John Broder reports in the New York Times:
Images of gushing oil and dying pelicans in the Gulf of Mexico have stirred anger and agony in Washington. But are they enough to prod the Senate to act on long-delayed clean energy and climate change legislation?
Energy, maybe. Climate, probably not. There is growing sentiment for a measure that penalizes BP, imposes higher costs and tougher regulations on offshore drillers and takes some steps toward reducing overall energy and petroleum consumption.
But despite the outrage over the spill, there appears to be limited appetite in the Senate for a broad-based effort to cap greenhouse gas emissions across the board.
Enacting that kind of legislation will require a grand bargain involving greater nuclear plant construction, concessions to the coal and utility industries, exemptions for major manufacturers and more, not less, domestic oil and gas drilling to attract Republican and moderate Democratic support.
A coalition of 60 votes needed to overcome a filibuster is not yet in sight. In the words of Senator Lindsey Graham of South Carolina, a Republican who worked on a climate change bill for months before pronouncing it hopeless, “There’s nowhere near 60 votes to save the polar bear.”
As Ezra Klein asks, can the president change that?
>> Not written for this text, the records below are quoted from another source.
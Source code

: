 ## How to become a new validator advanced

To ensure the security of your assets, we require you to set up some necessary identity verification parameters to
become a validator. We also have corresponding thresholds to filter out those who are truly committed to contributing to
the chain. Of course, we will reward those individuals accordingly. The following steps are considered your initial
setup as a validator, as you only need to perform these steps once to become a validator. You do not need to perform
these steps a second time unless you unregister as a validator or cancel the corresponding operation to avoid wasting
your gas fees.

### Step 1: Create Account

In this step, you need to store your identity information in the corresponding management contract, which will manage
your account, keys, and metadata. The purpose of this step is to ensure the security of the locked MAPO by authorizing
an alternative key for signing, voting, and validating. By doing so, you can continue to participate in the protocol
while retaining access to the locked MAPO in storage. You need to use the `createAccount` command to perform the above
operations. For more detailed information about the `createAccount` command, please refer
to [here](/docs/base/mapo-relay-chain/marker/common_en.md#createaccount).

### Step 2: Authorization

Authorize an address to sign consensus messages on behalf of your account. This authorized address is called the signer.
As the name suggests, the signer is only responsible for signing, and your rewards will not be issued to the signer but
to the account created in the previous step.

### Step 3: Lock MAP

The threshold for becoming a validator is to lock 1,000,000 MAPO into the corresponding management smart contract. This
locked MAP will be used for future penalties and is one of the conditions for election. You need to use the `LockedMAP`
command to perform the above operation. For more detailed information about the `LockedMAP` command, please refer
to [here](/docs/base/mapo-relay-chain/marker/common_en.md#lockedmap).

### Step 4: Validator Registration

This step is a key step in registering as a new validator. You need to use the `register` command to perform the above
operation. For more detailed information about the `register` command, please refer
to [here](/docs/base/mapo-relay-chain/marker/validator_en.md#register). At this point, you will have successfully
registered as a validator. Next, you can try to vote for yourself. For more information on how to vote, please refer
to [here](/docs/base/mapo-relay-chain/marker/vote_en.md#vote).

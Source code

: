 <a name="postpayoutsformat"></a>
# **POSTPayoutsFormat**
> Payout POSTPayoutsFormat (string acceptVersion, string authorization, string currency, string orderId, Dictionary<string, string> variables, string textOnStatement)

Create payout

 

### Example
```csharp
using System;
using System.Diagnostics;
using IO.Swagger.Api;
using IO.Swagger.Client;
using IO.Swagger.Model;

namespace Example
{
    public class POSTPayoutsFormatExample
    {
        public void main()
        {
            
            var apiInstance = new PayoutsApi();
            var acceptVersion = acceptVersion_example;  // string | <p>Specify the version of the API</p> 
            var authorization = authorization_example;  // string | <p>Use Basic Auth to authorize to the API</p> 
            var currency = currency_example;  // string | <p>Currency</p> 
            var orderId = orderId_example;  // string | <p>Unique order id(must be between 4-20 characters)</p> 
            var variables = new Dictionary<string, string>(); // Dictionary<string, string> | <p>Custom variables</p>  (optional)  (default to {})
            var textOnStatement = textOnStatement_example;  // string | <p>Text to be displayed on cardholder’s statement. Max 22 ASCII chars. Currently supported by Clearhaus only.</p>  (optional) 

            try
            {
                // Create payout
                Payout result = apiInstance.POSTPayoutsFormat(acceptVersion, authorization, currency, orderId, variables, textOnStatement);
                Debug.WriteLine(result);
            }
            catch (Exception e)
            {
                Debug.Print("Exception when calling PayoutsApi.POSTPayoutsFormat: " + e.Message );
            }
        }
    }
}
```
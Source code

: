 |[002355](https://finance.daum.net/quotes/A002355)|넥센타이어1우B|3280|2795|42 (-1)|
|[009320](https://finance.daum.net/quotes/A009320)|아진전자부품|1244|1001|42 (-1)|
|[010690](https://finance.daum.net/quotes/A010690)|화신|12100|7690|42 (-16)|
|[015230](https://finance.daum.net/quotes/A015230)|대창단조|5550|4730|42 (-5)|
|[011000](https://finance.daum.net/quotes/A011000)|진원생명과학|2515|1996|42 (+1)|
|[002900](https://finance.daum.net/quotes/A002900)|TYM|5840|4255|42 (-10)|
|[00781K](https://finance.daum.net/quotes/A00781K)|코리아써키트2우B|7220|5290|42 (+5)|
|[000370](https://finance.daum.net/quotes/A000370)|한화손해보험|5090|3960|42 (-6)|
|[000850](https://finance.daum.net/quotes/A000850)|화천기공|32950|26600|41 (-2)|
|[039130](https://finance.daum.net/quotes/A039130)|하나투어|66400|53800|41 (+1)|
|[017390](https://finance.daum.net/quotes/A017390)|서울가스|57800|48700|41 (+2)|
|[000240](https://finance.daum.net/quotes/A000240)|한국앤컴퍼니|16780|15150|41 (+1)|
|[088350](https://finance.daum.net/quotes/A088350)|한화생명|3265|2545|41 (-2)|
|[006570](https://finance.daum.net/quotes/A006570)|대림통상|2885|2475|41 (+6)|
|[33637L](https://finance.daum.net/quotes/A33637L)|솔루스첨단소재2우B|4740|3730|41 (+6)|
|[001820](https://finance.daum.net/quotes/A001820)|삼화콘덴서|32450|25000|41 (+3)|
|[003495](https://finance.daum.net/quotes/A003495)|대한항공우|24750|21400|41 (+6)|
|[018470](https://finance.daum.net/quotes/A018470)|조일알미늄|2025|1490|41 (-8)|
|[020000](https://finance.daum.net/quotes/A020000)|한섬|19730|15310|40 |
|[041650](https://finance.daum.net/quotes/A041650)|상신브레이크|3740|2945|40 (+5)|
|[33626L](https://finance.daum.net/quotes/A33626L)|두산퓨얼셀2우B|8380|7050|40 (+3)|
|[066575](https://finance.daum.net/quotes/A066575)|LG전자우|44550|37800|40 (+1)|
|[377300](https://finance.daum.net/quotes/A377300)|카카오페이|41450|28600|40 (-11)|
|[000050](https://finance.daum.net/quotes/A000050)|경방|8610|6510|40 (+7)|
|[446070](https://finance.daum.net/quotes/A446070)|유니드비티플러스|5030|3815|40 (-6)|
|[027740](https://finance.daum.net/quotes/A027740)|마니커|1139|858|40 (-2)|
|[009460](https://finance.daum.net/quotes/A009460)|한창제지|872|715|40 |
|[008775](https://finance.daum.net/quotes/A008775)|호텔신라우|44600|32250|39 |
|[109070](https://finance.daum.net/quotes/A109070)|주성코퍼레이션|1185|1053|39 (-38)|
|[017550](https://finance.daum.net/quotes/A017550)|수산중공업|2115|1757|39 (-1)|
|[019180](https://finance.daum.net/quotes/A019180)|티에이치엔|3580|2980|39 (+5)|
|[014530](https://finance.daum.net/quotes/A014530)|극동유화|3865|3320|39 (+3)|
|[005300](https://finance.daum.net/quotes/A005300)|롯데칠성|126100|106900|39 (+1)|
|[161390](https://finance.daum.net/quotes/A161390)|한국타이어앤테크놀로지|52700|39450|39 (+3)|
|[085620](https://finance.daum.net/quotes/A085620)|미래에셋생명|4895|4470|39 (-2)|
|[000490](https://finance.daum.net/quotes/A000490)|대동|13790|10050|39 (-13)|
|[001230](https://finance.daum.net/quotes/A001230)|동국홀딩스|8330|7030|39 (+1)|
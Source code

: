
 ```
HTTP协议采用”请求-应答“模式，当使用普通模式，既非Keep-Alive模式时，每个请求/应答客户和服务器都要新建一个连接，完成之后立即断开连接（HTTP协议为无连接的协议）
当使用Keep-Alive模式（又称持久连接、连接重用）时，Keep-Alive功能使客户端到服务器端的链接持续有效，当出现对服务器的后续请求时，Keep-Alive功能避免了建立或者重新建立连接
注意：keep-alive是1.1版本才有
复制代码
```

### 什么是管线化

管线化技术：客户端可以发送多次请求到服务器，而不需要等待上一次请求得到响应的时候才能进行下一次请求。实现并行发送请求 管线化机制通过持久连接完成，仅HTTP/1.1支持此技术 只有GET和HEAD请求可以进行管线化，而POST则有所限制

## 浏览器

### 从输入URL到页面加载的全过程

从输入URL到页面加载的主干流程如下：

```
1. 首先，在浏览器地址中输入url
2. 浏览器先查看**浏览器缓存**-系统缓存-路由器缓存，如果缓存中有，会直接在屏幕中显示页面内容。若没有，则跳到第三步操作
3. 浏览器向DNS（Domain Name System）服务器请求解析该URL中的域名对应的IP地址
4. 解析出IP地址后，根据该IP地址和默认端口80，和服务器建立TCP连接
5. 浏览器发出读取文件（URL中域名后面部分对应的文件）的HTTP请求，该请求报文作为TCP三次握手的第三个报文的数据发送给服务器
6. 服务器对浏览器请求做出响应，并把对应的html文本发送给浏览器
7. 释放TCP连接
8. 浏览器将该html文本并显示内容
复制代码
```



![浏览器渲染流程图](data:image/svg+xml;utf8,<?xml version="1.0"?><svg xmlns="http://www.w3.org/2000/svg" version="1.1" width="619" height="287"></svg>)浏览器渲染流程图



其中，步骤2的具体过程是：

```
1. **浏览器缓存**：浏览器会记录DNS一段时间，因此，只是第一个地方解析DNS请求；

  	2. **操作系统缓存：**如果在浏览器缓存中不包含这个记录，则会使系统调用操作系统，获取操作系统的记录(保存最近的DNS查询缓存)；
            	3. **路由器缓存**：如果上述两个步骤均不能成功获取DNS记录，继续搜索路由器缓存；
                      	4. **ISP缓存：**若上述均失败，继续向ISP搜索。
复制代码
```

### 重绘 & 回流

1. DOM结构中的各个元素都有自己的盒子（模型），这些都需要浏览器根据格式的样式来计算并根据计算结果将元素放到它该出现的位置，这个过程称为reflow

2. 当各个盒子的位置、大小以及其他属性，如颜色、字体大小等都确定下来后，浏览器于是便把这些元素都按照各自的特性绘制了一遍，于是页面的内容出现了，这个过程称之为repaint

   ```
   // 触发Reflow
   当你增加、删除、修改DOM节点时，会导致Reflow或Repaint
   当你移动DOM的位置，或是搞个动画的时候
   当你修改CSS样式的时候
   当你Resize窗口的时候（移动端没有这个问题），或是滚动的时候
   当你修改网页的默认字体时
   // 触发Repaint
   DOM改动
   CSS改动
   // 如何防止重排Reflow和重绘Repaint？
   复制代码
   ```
In his first Oval Office speech Tuesday night, President Obama will demand that BP fund an independently-run fund to pay for the Gulf cleanup. That’s the deliverable, at least. The bigger question is whether he uses the speech to make the case for a climate bill? Right now, the Senate is trending towards doing an energy only bill instead. Tuesday’s speech could be the last chance for climate legislation to get a hearing.
I think he has to go for it. Rather than have the Kerry-Lieberman part of the bill introduced as an amendment, it should be in the base bill. If they can’t get cloture, then introduce a manager’s bill to strip the climate parts out of it. But, first, make this an issue and highlight Republican obstruction. Don’t let climate change legislation go down without a fight.